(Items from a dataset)
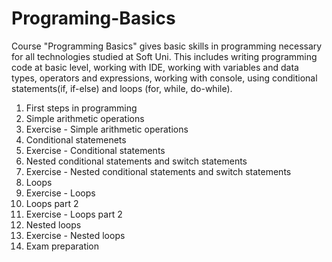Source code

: # Programing-Basics

Course "Programming Basics" gives basic skills in programming necessary for all technologies studied at Soft Uni. This includes writing programming code at basic level, working with IDE, working with variables and data types, operators and expressions, working with console, using conditional statements(if, if-else) and loops (for, while, do-while).

1. First steps in programming
2. Simple arithmetic operations
3. Exercise - Simple arithmetic operations
4. Conditional statemenets
5. Exercise - Conditional statements
6. Nested conditional statements and switch statements
7. Exercise - Nested conditional statements and switch statements
8. Loops
9. Exercise - Loops
10. Loops part 2
11. Exercise - Loops part 2
12. Nested loops
13. Exercise - Nested loops
14. Exam preparation
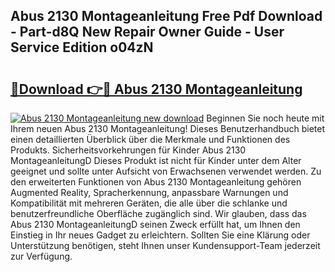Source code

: ## Abus 2130 Montageanleitung Free Pdf Download - Part-d8Q New Repair Owner Guide - User Service Edition o04zN

# <h2><a href="http://df6j5w.blite.top/?on=Abus+2130+Montageanleitung">🔗Download 👉🔴 Abus 2130 Montageanleitung</a></h2>

[![Abus 2130 Montageanleitung new download](https://i.imgur.com/lujVjoI.png)](http://df6j5w.blite.top/?on=Abus+2130+Montageanleitung)
Beginnen Sie noch heute mit Ihrem neuen Abus 2130 Montageanleitung! Dieses Benutzerhandbuch bietet einen detaillierten Überblick über die Merkmale und Funktionen des Produkts. Sicherheitsvorkehrungen für Kinder Abus 2130 MontageanleitungD Dieses Produkt ist nicht für Kinder unter dem Alter geeignet und sollte unter Aufsicht von Erwachsenen verwendet werden. Zu den erweiterten Funktionen von Abus 2130 Montageanleitung gehören Augmented Reality, Spracherkennung, anpassbare Warnungen und Kompatibilität mit mehreren Geräten, die alle über die schlanke und benutzerfreundliche Oberfläche zugänglich sind. Wir glauben, dass das Abus 2130 MontageanleitungD seinen Zweck erfüllt hat, um Ihnen den Einstieg in Ihr neues Gadget zu erleichtern. Sollten Sie eine Klärung oder Unterstützung benötigen, steht Ihnen unser Kundensupport-Team jederzeit zur Verfügung.
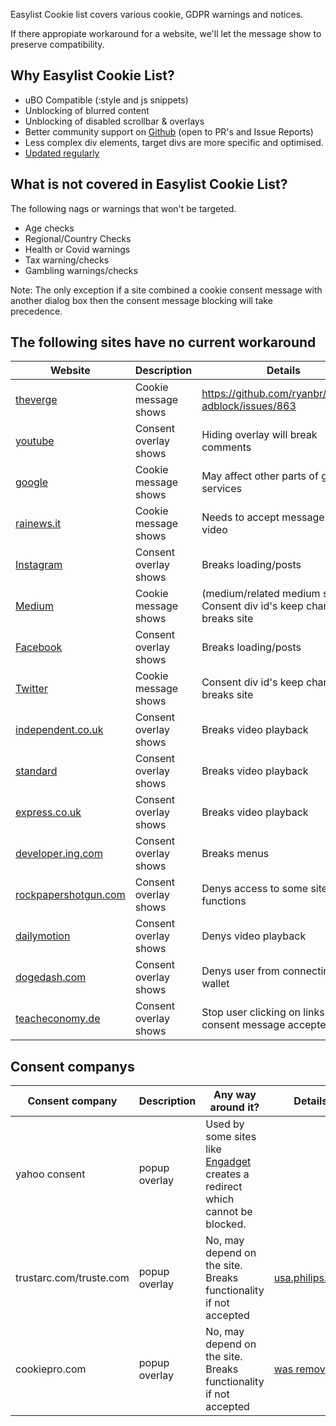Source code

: Easylist Cookie list covers various cookie, GDPR warnings and notices. 

If there appropiate workaround for a website, we'll let the message show to preserve compatibility. 

## Why Easylist Cookie List?

* uBO Compatible (:style and js snippets)
* Unblocking of blurred content 
* Unblocking of disabled scrollbar & overlays
* Better community support on [Github](https://github.com/easylist/easylist/issues) (open to PR's and Issue Reports)
* Less complex div elements, target divs are more specific and optimised.
* [Updated regularly](https://github.com/easylist/easylist/commits/master/easylist_cookie)

## What is not covered in Easylist Cookie List?

The following nags or warnings that won't be targeted.

* Age checks
* Regional/Country Checks
* Health or Covid warnings
* Tax warning/checks
* Gambling warnings/checks

Note: The only exception if a site combined a cookie consent message with another dialog box then the consent message blocking will take precedence.

## The following sites have no current workaround

| Website | Description | Details |
| --- | --- | --- |
[theverge](https://www.theverge.com/) | Cookie message shows | https://github.com/ryanbr/fanboy-adblock/issues/863 |
[youtube](https://www.youtube.com/) | Consent overlay shows | Hiding overlay will break comments |
[google](https://www.google.com) | Cookie message shows | May affect other parts of google services |
[rainews.it](https://www.rainews.it/tgr/lombardia/notiziari/index.html?/tgr/rainews.html) | Cookie message shows | Needs to accept message to play video |
[Instagram](https://www.instagram.com/) | Consent overlay shows | Breaks loading/posts |
[Medium](https://www.medium.com/) | Cookie message shows | (medium/related medium sites) Consent div id's keep changing, breaks site |
[Facebook](https://www.facebook.com/) | Consent overlay shows | Breaks loading/posts |
[Twitter](https://www.twitter.com/) | Cookie message shows | Consent div id's keep changing, breaks site |
[independent.co.uk](https://www.independent.co.uk/news/world/americas/jeopardy-champ-robbed-amy-schneider-trans-b1987179.html) | Consent overlay shows | Breaks video playback |
[standard](https://www.standard.co.uk/news/uk/brext-passport-rules-uk-woman-hauled-off-flight-tenerife-jet2-b974403.html) | Consent overlay shows | Breaks video playback |
[express.co.uk](https://www.express.co.uk/celebrity-news/1553859/meat-loaf-how-did-he-die-covid-death-cause-age-health-bat-out-of-hell-news-latest-update) | Consent overlay shows | Breaks video playback |
[developer.ing.com](https://developer.ing.com/) | Consent overlay shows | Breaks menus |
[rockpapershotgun.com](https://www.rockpapershotgun.com/final-fantasy-vi-pixel-remaster-is-out-now-finally-giving-us-a-better-version) | Consent overlay shows | Denys access to some site functions |
[dailymotion](https://www.dailymotion.com/) | Consent overlay shows | Denys video playback |
[dogedash.com](https://portal.dogedash.com/) | Consent overlay shows | Denys user from connecting to wallet |
[teacheconomy.de](https://www.teacheconomy.de/) | Consent overlay shows | Stop user clicking on links if not consent message accepted |

## Consent companys
| Consent company | Description | Any way around it? | Details |
| --- | --- | --- | --- |
yahoo consent | popup overlay | Used by some sites like [Engadget](https://engadget.com/) creates a redirect which cannot be blocked. |
trustarc.com/truste.com | popup overlay | No, may depend on the site. Breaks functionality if not accepted | [usa.philips.com](https://www.usa.philips.com/) |
cookiepro.com | popup overlay | No, may depend on the site. Breaks functionality if not accepted | [was removed](https://github.com/easylist/easylist/commit/6714a84e2dde673f5bb70264c61800183ac1dcb5) |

YOUR OBJECTIVE ▸ Copy out each line of the data that has the word "statements" in it.

RESPONSE TO THIS TASK ▸
Course "Programming Basics" gives basic skills in programming necessary for all technologies studied at Soft Uni. This includes writing programming code at basic level, working with IDE, working with variables and data types, operators and expressions, working with console, using conditional statements(if, if-else) and loops (for, while, do-while).
5. Exercise - Conditional statements
6. Nested conditional statements and switch statements
7. Exercise - Nested conditional statements and switch statements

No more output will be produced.